[Saved entries]
***

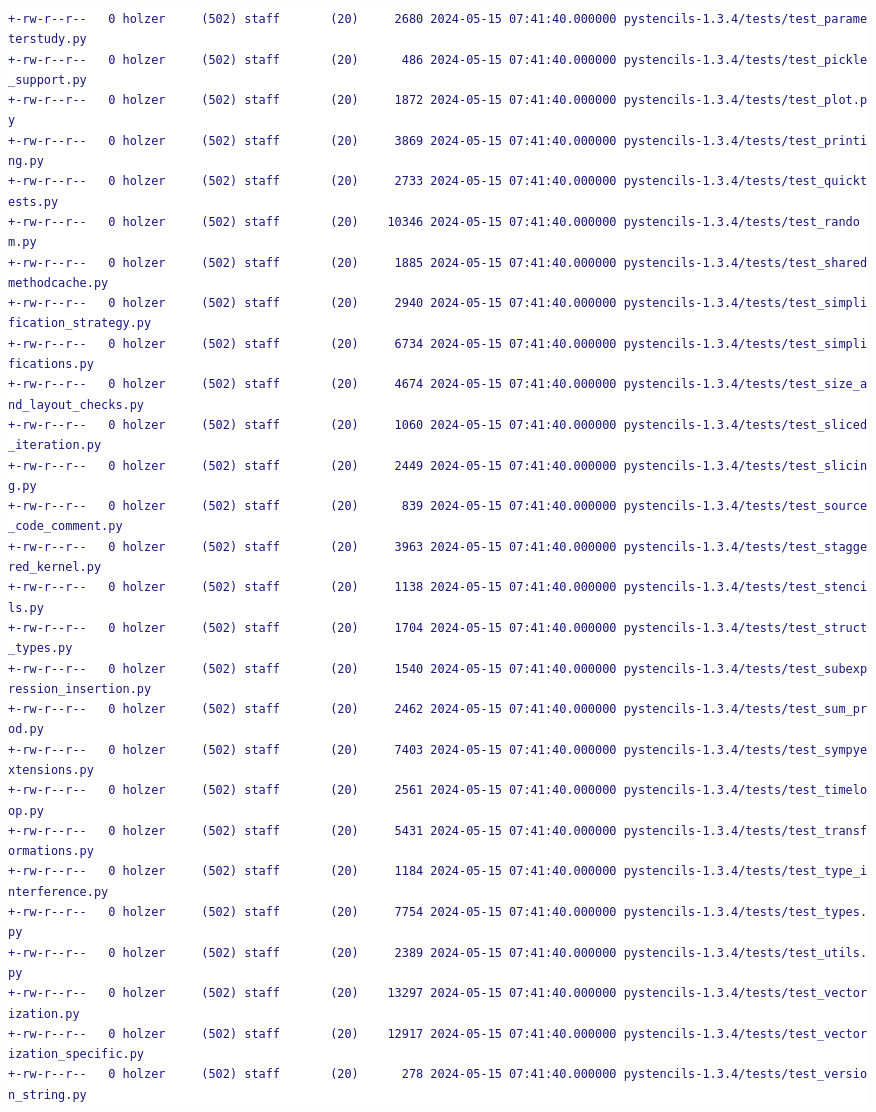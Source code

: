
```diff
+-rw-r--r--   0 holzer     (502) staff       (20)     2680 2024-05-15 07:41:40.000000 pystencils-1.3.4/tests/test_parameterstudy.py
+-rw-r--r--   0 holzer     (502) staff       (20)      486 2024-05-15 07:41:40.000000 pystencils-1.3.4/tests/test_pickle_support.py
+-rw-r--r--   0 holzer     (502) staff       (20)     1872 2024-05-15 07:41:40.000000 pystencils-1.3.4/tests/test_plot.py
+-rw-r--r--   0 holzer     (502) staff       (20)     3869 2024-05-15 07:41:40.000000 pystencils-1.3.4/tests/test_printing.py
+-rw-r--r--   0 holzer     (502) staff       (20)     2733 2024-05-15 07:41:40.000000 pystencils-1.3.4/tests/test_quicktests.py
+-rw-r--r--   0 holzer     (502) staff       (20)    10346 2024-05-15 07:41:40.000000 pystencils-1.3.4/tests/test_random.py
+-rw-r--r--   0 holzer     (502) staff       (20)     1885 2024-05-15 07:41:40.000000 pystencils-1.3.4/tests/test_sharedmethodcache.py
+-rw-r--r--   0 holzer     (502) staff       (20)     2940 2024-05-15 07:41:40.000000 pystencils-1.3.4/tests/test_simplification_strategy.py
+-rw-r--r--   0 holzer     (502) staff       (20)     6734 2024-05-15 07:41:40.000000 pystencils-1.3.4/tests/test_simplifications.py
+-rw-r--r--   0 holzer     (502) staff       (20)     4674 2024-05-15 07:41:40.000000 pystencils-1.3.4/tests/test_size_and_layout_checks.py
+-rw-r--r--   0 holzer     (502) staff       (20)     1060 2024-05-15 07:41:40.000000 pystencils-1.3.4/tests/test_sliced_iteration.py
+-rw-r--r--   0 holzer     (502) staff       (20)     2449 2024-05-15 07:41:40.000000 pystencils-1.3.4/tests/test_slicing.py
+-rw-r--r--   0 holzer     (502) staff       (20)      839 2024-05-15 07:41:40.000000 pystencils-1.3.4/tests/test_source_code_comment.py
+-rw-r--r--   0 holzer     (502) staff       (20)     3963 2024-05-15 07:41:40.000000 pystencils-1.3.4/tests/test_staggered_kernel.py
+-rw-r--r--   0 holzer     (502) staff       (20)     1138 2024-05-15 07:41:40.000000 pystencils-1.3.4/tests/test_stencils.py
+-rw-r--r--   0 holzer     (502) staff       (20)     1704 2024-05-15 07:41:40.000000 pystencils-1.3.4/tests/test_struct_types.py
+-rw-r--r--   0 holzer     (502) staff       (20)     1540 2024-05-15 07:41:40.000000 pystencils-1.3.4/tests/test_subexpression_insertion.py
+-rw-r--r--   0 holzer     (502) staff       (20)     2462 2024-05-15 07:41:40.000000 pystencils-1.3.4/tests/test_sum_prod.py
+-rw-r--r--   0 holzer     (502) staff       (20)     7403 2024-05-15 07:41:40.000000 pystencils-1.3.4/tests/test_sympyextensions.py
+-rw-r--r--   0 holzer     (502) staff       (20)     2561 2024-05-15 07:41:40.000000 pystencils-1.3.4/tests/test_timeloop.py
+-rw-r--r--   0 holzer     (502) staff       (20)     5431 2024-05-15 07:41:40.000000 pystencils-1.3.4/tests/test_transformations.py
+-rw-r--r--   0 holzer     (502) staff       (20)     1184 2024-05-15 07:41:40.000000 pystencils-1.3.4/tests/test_type_interference.py
+-rw-r--r--   0 holzer     (502) staff       (20)     7754 2024-05-15 07:41:40.000000 pystencils-1.3.4/tests/test_types.py
+-rw-r--r--   0 holzer     (502) staff       (20)     2389 2024-05-15 07:41:40.000000 pystencils-1.3.4/tests/test_utils.py
+-rw-r--r--   0 holzer     (502) staff       (20)    13297 2024-05-15 07:41:40.000000 pystencils-1.3.4/tests/test_vectorization.py
+-rw-r--r--   0 holzer     (502) staff       (20)    12917 2024-05-15 07:41:40.000000 pystencils-1.3.4/tests/test_vectorization_specific.py
+-rw-r--r--   0 holzer     (502) staff       (20)      278 2024-05-15 07:41:40.000000 pystencils-1.3.4/tests/test_version_string.py
```
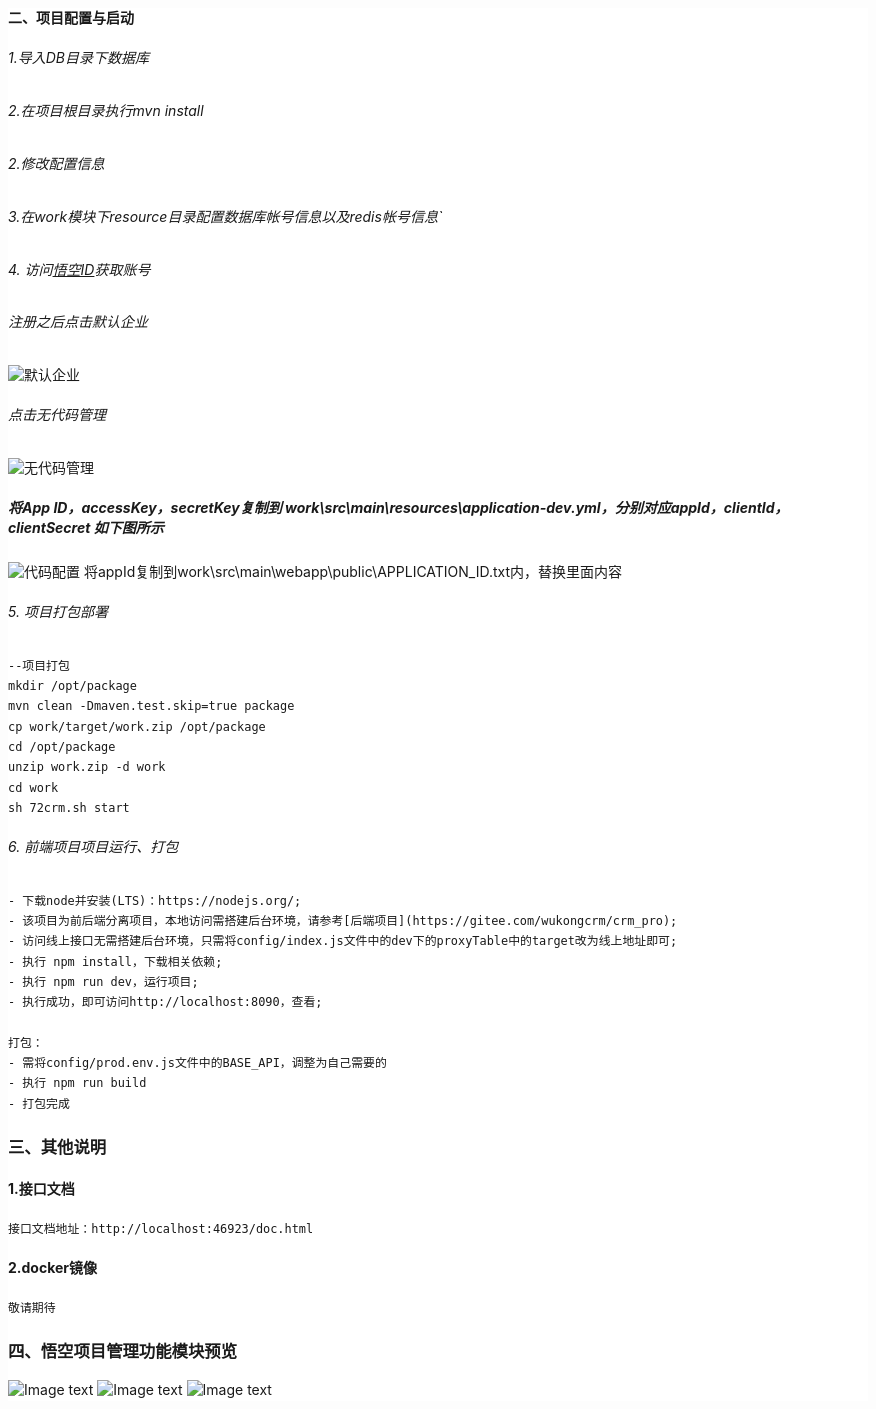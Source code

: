 
#### 二、项目配置与启动

###### 1.导入DB目录下数据库
###### 2.在项目根目录执行mvn install
###### 2.修改配置信息
###### 3.在work模块下resource目录配置数据库帐号信息以及redis帐号信息`

###### 4. 访问[悟空ID](https://id.72crm.com/)获取账号
###### 注册之后点击默认企业
![默认企业](https://foruda.gitee.com/images/1673774011290861301/5bdc4983_8065912.png "img1.png")
###### 点击无代码管理
![无代码管理](https://foruda.gitee.com/images/1673774098067066785/3a905bfb_8065912.png "img2.png")
##### 将App ID，accessKey，secretKey复制到 work\src\main\resources\application-dev.yml，分别对应appId，clientId，clientSecret 如下图所示
![代码配置](https://foruda.gitee.com/images/1673774280708048007/6d5b6fc7_8065912.png "img4.png")
将appId复制到work\src\main\webapp\public\APPLICATION_ID.txt内，替换里面内容
###### 5. 项目打包部署
```
--项目打包
mkdir /opt/package
mvn clean -Dmaven.test.skip=true package
cp work/target/work.zip /opt/package
cd /opt/package
unzip work.zip -d work
cd work
sh 72crm.sh start
```

###### 6. 前端项目项目运行、打包
```
- 下载node并安装(LTS)：https://nodejs.org/;
- 该项目为前后端分离项目，本地访问需搭建后台环境，请参考[后端项目](https://gitee.com/wukongcrm/crm_pro);
- 访问线上接口无需搭建后台环境，只需将config/index.js文件中的dev下的proxyTable中的target改为线上地址即可;
- 执行 npm install，下载相关依赖;
- 执行 npm run dev，运行项目;
- 执行成功，即可访问http://localhost:8090，查看;

打包：
- 需将config/prod.env.js文件中的BASE_API，调整为自己需要的
- 执行 npm run build
- 打包完成
```


### 三、其他说明

#### 1.接口文档<br/>

```
接口文档地址：http://localhost:46923/doc.html
```
#### 2.docker镜像<br/>
```
敬请期待
```
### 四、悟空项目管理功能模块预览
![Image text](https://raw.githubusercontent.com/72wukong/72crm-pm-spring/main/img-folder/xmgl_1.png)
![Image text](https://raw.githubusercontent.com/72wukong/72crm-pm-spring/main/img-folder/xmgl_2.png)
![Image text](https://raw.githubusercontent.com/72wukong/72crm-pm-spring/main/img-folder/xmgl_3.png)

***

## [Problem requirements]
Copy out every line of the data that includes "main".

## [Response to the exercise]
##### 将App ID，accessKey，secretKey复制到 work\src\main\resources\application-dev.yml，分别对应appId，clientId，clientSecret 如下图所示
将appId复制到work\src\main\webapp\public\APPLICATION_ID.txt内，替换里面内容
![Image text](https://raw.githubusercontent.com/72wukong/72crm-pm-spring/main/img-folder/xmgl_1.png)
![Image text](https://raw.githubusercontent.com/72wukong/72crm-pm-spring/main/img-folder/xmgl_2.png)
![Image text](https://raw.githubusercontent.com/72wukong/72crm-pm-spring/main/img-folder/xmgl_3.png)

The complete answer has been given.